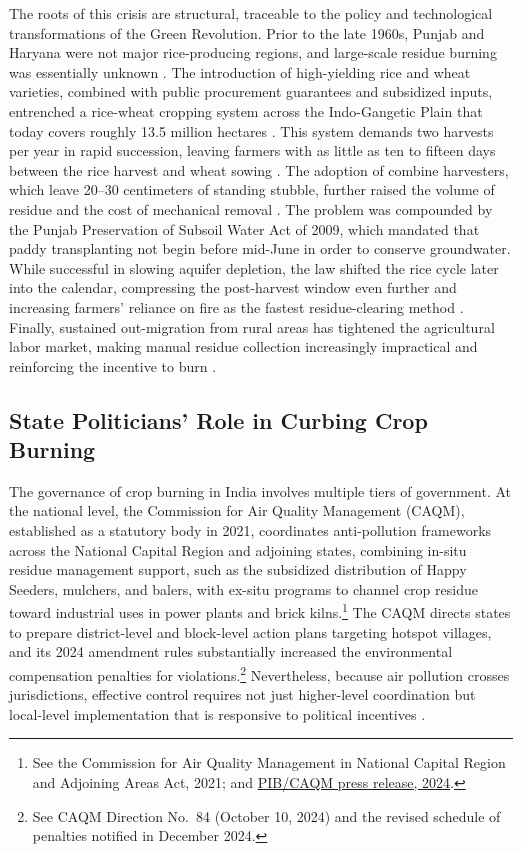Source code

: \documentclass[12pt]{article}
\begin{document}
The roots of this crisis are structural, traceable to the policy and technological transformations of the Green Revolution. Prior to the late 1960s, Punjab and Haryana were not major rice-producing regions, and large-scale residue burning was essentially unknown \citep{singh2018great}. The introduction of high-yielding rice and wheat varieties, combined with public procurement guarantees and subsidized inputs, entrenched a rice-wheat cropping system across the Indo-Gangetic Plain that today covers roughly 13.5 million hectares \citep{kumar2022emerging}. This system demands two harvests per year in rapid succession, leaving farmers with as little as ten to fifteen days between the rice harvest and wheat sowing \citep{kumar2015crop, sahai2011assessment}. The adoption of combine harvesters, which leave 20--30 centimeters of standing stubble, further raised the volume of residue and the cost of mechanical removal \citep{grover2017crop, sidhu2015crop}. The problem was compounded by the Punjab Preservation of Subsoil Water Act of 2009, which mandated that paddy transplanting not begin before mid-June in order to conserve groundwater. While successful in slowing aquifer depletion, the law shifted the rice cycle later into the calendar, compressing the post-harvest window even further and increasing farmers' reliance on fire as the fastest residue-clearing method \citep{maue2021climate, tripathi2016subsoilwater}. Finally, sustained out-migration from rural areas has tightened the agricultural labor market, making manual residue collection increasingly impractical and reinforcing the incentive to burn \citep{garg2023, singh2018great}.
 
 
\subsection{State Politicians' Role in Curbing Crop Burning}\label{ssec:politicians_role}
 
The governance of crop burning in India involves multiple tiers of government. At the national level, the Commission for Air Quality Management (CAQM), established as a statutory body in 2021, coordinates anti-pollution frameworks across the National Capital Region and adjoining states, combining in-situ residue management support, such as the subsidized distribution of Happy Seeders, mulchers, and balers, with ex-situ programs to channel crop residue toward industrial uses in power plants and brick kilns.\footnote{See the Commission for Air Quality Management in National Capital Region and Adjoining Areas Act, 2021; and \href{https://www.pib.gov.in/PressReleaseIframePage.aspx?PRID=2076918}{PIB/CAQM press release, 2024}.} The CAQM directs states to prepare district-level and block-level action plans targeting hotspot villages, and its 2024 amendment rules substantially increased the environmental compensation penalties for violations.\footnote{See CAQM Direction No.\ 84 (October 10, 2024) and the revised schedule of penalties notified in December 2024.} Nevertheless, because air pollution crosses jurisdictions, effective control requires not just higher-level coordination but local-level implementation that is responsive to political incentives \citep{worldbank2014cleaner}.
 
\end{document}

■ ■ ■ ■ ■

> **Exercise requirements**
Reproduce only the lines above spanning from the line containing "The roots of" through the line containing "Politicians' Role in", word for word.

> **Solution**
The roots of this crisis are structural, traceable to the policy and technological transformations of the Green Revolution. Prior to the late 1960s, Punjab and Haryana were not major rice-producing regions, and large-scale residue burning was essentially unknown \citep{singh2018great}. The introduction of high-yielding rice and wheat varieties, combined with public procurement guarantees and subsidized inputs, entrenched a rice-wheat cropping system across the Indo-Gangetic Plain that today covers roughly 13.5 million hectares \citep{kumar2022emerging}. This system demands two harvests per year in rapid succession, leaving farmers with as little as ten to fifteen days between the rice harvest and wheat sowing \citep{kumar2015crop, sahai2011assessment}. The adoption of combine harvesters, which leave 20--30 centimeters of standing stubble, further raised the volume of residue and the cost of mechanical removal \citep{grover2017crop, sidhu2015crop}. The problem was compounded by the Punjab Preservation of Subsoil Water Act of 2009, which mandated that paddy transplanting not begin before mid-June in order to conserve groundwater. While successful in slowing aquifer depletion, the law shifted the rice cycle later into the calendar, compressing the post-harvest window even further and increasing farmers' reliance on fire as the fastest residue-clearing method \citep{maue2021climate, tripathi2016subsoilwater}. Finally, sustained out-migration from rural areas has tightened the agricultural labor market, making manual residue collection increasingly impractical and reinforcing the incentive to burn \citep{garg2023, singh2018great}.
 
 
\subsection{State Politicians' Role in Curbing Crop Burning}\label{ssec:politicians_role}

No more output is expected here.